Publication: Business Day Issued: Date: 2000-11-30 Reporter: Bonile Ngqiyaza Editor:

Bolt from Blue Strikes Heath Unit


Publication  Business Day
Date 2000-11-30
Reporter Bonile Ngqiyaza
Web Link www.bday.co.za

 

It came like a bolt out of the blue for many, probably because Judge Willem Heath and the anticorruption unit he heads are said to be like a hard, immovable rock. 

Their public image has been one of invincibility. It would be hard not to have gained such an aura in their campaign against corruption and to recover taxpayers' money. However, a group representing 140 lawyers this week succeeded in dislodging that rock. In the process they shook the Heath unit and, it would appear, the public to the core.

There was an outcry yesterday, with many people calling radio stations to vent their anger. So what went wrong? 

SA Association of Personal Injury Lawyers president Malcolm Lyons says the decision vindicates the "thousands of honourable personal injury attorneys who were doing their best to provide access to justice to injured people". He says the attorneys believe that there was a political motive behind the probe into their affairs.

The attorneys "have been the target of politicians and others" who have tried to portray them in a negative light in the past two years. From Parliament to the press, their image has been under constant assault, according to Lyons.

"We put an end to that.
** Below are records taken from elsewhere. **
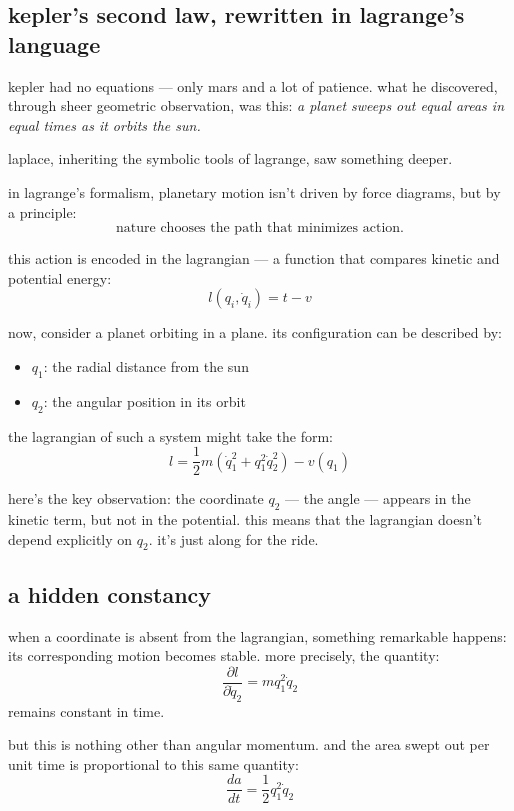     \subsection{kepler’s second law, rewritten in lagrange’s language}

kepler had no equations — only mars and a lot of patience.  
what he discovered, through sheer geometric observation, was this:  
\textit{a planet sweeps out equal areas in equal times as it orbits the sun.}

laplace, inheriting the symbolic tools of lagrange, saw something deeper.

\medskip

in lagrange’s formalism, planetary motion isn’t driven by force diagrams, but by a principle:
\[
\text{nature chooses the path that minimizes action.}
\]

this action is encoded in the lagrangian — a function that compares kinetic and potential energy:
\[
l(q_i, \dot{q}_i) = t - v
\]

now, consider a planet orbiting in a plane. its configuration can be described by:
\begin{itemize}
    \item \( q_1 \): the radial distance from the sun
    \item \( q_2 \): the angular position in its orbit
\end{itemize}

the lagrangian of such a system might take the form:
\[
l = \frac{1}{2} m \left( \dot{q}_1^2 + q_1^2 \dot{q}_2^2 \right) - v(q_1)
\]

here’s the key observation: the coordinate \( q_2 \) — the angle — appears in the kinetic term, but not in the potential.  
this means that the lagrangian doesn’t depend explicitly on \( q_2 \). it’s just along for the ride.

\subsection{a hidden constancy}

when a coordinate is absent from the lagrangian, something remarkable happens: its corresponding motion becomes stable.  
more precisely, the quantity:
\[
\frac{\partial l}{\partial \dot{q}_2} = m q_1^2 \dot{q}_2
\]
remains constant in time.

but this is nothing other than angular momentum. and the area swept out per unit time is proportional to this same quantity:
\[
\frac{da}{dt} = \frac{1}{2} q_1^2 \dot{q}_2
\]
The judgment on Tuesday put an end to all that." Lyons traces the beginning of the problem to former transport minister Mac Maharaj's involvement in the Road Accident Fund as far back as five years ago. According to Lyons, Maharaj drafted "white papers giving very little compensation to victims. This was going to make everybody equally poor." 

Maharaj, he says, failed to see that the real problem was with the fund, not the lawyers. "The real problem," he says, "was that there were too many accidents and the fund had to pay out too much money. His Arrive Alive initiative did not have much of an effect." Legislation struck down this week was defective because it gave the unit the power to probe what went on between an attorney and his client, "which had nothing to do with illegality". 

The unit "did not probe anything illegal. It was beyond government to investigate anything that did not involve illegality." Maharaj, though reluctant to comment because he is no longer in government, disagrees: "One accepts the judgment of the court, which turns on the definition of public money. But the court has not pronounced on the problem of corruption. The problem is still in the public domain."

To illustrate the point, he quotes Judge Arthur Chaskalson: "The allegations do, however, reveal a serious concern about the handling of (fund) claims. If true, they call for urgent attention." The court, says Maharaj, pointed out that the allegations were damaging to the attorneys' profession, and that it was in its interests and that of road accident victims that "there to be proper channels for resolving the complaints".

Lyons says the court emphasised that all that is necessary is accurate accounting and a means of verifying accounts where the clients have reservations concerning accuracy. Says Maharaj: "If the issues (around corruption) are true, the fact that the problem exists means that those regulatory mechanisms are inadequate." Although corruption and the behaviour of some of the attorneys has not been scrutinised in court, Maharaj appears to believe the allegation is not without basis. 

"In motivating for the proclamation to investigate, we conducted a study of about 143 cases as a sample of complaints, but we removed the names of (the complainants and the attorneys)." Meanwhile, Heath says he has not decided whether to resign and devote himself to working full-time for the unit or go back to his judicial work. He will decide in the next few days. 

Heath says the judgment should not have any implications for the controversial R43bn deal arms probe. "We are still waiting for a proclamation to be passed. I will personally carry on with my work until the legislation has been changed," he says. The justice minister's spokesman, Paul Setsetse, says the ministry is anxious to retain the skills in the unit: "The staff has accumulated valuable skills and we would like to continue with those people." However, one thing is certain about the court's judgment: it is bound to be debated for some time.

With acknowledgement to Bonile Ngqiyaza and the Business Day.